Cechov, un genio retribuito

Disegno di Natalia Mikhaylenko

Disegno di Natalia Mikhaylenko

Il grande scrittore russo ha sempre avuto un disperato bisogno di soldi. Ma chissà: se non fosse stato per i suoi problemi economici, forse non avrebbe prodotto molti dei suoi più grandi capolavori

Il più importante e asfissiante contratto economico della sua vita Cechov lo firmò con l’editore Adolf Marx, che acquisì i diritti su tutte le sue opere, presenti e future. In pratica, l’editore comperò lo scrittore. Il valore economico di quel contratto fu di 75mila rubli, una piccola fortuna a quei tempi. Ma Marx pagò la cifra in piccole rate, in cambio dei manoscritti che gli arrivavano. I soldi che Cechov riuscì a guadagnare grazie a questo contratto gli permisero di comprare una piccola casa a Yalta, ma forse quello fu il meno. In realtà, il contratto firmato con Marx rivestì nella vita di Cechov un ruolo molto più fondamentale, perché lo trasformò in un famoso commediografo.
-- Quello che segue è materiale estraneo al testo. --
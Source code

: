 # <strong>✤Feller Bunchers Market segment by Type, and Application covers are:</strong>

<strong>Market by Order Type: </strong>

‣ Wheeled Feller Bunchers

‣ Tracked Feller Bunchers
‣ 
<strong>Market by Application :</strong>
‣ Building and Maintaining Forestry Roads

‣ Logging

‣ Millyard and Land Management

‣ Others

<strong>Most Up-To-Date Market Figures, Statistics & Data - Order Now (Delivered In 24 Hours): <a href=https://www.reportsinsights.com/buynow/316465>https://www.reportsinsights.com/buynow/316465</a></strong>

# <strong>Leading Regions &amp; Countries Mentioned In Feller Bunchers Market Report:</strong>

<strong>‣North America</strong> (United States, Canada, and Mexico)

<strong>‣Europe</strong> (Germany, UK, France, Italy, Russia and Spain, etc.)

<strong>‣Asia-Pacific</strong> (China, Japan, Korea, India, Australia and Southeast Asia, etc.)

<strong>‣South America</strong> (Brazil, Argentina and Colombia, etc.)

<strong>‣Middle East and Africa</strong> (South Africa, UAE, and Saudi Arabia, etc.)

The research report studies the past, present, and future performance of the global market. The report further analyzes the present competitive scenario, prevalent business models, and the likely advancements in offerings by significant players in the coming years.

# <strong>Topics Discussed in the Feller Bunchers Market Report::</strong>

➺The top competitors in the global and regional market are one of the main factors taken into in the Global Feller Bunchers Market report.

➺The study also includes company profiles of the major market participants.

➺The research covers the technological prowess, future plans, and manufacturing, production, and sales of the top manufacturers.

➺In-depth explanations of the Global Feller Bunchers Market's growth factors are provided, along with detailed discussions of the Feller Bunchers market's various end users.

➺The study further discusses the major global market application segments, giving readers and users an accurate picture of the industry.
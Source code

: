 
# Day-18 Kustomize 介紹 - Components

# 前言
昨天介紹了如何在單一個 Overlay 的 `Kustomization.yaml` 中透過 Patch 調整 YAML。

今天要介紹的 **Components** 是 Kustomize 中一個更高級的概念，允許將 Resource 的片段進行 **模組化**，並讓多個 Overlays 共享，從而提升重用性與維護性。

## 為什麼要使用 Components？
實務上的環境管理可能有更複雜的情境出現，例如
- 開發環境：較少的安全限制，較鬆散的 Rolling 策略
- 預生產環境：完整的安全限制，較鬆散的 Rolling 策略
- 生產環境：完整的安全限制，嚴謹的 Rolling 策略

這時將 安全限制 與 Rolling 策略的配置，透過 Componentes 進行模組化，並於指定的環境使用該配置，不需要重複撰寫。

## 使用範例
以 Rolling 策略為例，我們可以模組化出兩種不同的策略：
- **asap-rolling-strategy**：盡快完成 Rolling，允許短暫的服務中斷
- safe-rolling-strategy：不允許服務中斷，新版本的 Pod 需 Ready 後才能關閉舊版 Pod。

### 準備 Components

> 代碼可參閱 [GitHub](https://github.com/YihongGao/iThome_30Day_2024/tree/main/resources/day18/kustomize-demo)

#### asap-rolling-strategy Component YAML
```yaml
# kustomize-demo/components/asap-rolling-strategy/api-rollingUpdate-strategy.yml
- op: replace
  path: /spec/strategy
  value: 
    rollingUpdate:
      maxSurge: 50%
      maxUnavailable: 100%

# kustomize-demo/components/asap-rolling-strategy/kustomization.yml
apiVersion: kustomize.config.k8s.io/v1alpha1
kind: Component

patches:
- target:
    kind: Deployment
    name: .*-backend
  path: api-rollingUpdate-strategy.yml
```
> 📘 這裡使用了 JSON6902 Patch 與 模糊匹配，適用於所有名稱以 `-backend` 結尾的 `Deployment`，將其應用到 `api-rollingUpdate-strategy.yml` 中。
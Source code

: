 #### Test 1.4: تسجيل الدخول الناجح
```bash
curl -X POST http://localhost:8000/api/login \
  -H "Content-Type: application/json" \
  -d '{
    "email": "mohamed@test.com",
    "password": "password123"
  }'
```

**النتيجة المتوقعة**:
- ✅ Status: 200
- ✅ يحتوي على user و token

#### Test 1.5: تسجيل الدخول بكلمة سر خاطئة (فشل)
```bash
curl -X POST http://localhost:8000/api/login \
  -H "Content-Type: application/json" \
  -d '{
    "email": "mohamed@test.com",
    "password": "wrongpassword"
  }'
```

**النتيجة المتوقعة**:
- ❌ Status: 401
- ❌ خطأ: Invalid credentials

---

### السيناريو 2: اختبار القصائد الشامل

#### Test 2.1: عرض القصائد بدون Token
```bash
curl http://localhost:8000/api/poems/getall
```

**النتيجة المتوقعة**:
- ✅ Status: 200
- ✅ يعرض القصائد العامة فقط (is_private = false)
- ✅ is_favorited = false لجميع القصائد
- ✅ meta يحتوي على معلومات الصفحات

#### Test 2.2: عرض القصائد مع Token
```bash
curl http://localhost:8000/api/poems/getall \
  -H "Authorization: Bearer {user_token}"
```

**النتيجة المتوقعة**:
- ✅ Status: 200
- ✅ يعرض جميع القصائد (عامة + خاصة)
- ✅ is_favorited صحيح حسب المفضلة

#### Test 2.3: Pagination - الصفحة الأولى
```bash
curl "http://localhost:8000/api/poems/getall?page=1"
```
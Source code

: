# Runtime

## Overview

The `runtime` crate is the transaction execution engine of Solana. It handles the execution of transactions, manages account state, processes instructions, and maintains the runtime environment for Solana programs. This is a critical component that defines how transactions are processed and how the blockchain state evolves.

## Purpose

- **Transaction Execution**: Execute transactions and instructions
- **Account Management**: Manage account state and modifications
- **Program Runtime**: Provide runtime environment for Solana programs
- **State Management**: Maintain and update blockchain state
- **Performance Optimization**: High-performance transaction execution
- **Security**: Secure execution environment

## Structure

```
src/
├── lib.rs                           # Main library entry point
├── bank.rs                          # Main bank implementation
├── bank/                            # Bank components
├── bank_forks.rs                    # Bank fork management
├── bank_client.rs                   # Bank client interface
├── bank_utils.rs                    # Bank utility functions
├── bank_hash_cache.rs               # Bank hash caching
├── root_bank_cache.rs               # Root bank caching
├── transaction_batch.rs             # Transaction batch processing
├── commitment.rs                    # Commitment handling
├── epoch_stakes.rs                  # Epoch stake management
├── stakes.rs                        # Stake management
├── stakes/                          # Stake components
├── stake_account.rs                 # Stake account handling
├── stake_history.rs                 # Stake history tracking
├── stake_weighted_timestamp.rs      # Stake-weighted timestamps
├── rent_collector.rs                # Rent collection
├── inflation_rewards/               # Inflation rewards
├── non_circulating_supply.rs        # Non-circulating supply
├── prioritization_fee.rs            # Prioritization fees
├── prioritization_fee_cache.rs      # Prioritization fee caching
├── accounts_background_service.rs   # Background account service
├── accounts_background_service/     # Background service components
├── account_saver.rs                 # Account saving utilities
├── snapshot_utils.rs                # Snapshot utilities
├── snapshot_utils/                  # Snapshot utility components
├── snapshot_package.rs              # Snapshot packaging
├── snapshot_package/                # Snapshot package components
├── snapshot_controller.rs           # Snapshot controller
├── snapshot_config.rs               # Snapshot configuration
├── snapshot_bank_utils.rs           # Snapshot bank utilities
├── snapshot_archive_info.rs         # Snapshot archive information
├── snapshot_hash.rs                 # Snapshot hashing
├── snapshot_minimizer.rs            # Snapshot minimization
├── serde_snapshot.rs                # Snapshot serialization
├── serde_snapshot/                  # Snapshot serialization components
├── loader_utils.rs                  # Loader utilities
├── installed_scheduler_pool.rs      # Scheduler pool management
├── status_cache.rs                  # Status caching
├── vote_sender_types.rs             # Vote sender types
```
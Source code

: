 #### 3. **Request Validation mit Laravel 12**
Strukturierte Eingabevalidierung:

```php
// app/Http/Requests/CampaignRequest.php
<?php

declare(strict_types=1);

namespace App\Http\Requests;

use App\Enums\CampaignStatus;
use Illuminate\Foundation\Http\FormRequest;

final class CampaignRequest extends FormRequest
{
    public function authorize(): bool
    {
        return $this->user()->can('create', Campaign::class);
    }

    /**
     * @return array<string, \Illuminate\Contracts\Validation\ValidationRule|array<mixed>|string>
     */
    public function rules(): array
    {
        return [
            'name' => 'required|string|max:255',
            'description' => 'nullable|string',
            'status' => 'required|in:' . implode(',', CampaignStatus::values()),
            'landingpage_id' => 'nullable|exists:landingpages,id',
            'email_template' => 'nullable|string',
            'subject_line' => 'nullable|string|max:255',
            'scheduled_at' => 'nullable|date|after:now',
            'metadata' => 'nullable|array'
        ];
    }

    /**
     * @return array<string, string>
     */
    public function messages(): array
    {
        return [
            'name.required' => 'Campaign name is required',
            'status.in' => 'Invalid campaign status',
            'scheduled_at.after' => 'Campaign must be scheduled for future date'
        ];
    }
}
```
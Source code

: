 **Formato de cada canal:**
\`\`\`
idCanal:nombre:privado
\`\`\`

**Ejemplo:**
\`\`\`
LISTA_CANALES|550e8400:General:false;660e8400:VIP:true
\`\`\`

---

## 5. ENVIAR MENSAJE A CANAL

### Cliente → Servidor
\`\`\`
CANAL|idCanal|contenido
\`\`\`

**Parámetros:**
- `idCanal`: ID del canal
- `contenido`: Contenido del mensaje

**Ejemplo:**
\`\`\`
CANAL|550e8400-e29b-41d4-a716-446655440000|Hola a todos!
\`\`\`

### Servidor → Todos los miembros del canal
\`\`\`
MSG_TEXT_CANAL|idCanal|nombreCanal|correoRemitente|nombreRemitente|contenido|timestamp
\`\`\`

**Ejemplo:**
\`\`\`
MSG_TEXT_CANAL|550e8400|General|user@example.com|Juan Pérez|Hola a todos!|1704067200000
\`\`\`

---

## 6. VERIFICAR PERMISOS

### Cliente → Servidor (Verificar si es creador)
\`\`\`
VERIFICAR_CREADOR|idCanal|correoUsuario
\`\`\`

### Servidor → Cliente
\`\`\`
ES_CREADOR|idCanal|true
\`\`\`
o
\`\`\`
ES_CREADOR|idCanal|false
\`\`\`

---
Il libro de “Il giardino dei ciliegi” naturalmente fu pubblicato da Marx, ma le royalty per la commedia omonima non appartennero mai all’editore, e non è un caso se più della metà delle opere teatrali di Cechov fu scritta dopo la firma del contratto con Marx. Tra queste vi sono per l’appunto “Il giardino dei ciliegi”, “Le tre sorelle” e almeno altre dieci composizioni teatrali. Essendo riuscito con successo a raggirare il suo editore, Cechov dovette però affrontare i capricci dei registi teatrali.

Il teatro come la vita
Vladimir Nemirovich-Danchenko
e Konstantin Stanislavskij

Una volta, assistendo alle prove generali de “Il gabbiano” al Teatro dell’Arte di Mosca, sentì rane gracidare, cani abbaiare e libellule ronzare dietro le quinte. Del tutto sconcertato, chiese “Che sta mai succedendo?”. E gli risposero: “Stiamo cercando di far sembrare il tutto più reale”. Imperturbabile, Cechov improvvisò una vera e propria conferenza sull’arte. “Immaginate questo celeberrimo quadro di Kramskoj” raccontò alla troupe. “In esso i volti umani sono rappresentati al meglio. Che accadrebbe se tagliassimo la tela in corrispondenza del naso di una delle facce e vi mettessimo un naso vero? Che ne pensate? Beh, il naso sarebbe reale…Ma il dipinto ovviamente sarebbe rovinato. Ecco: tenete dunque presente che il palcoscenico del teatro rappresenta la quintessenza della vita. Vi prego di non inserirvi mai più un elemento estraneo”.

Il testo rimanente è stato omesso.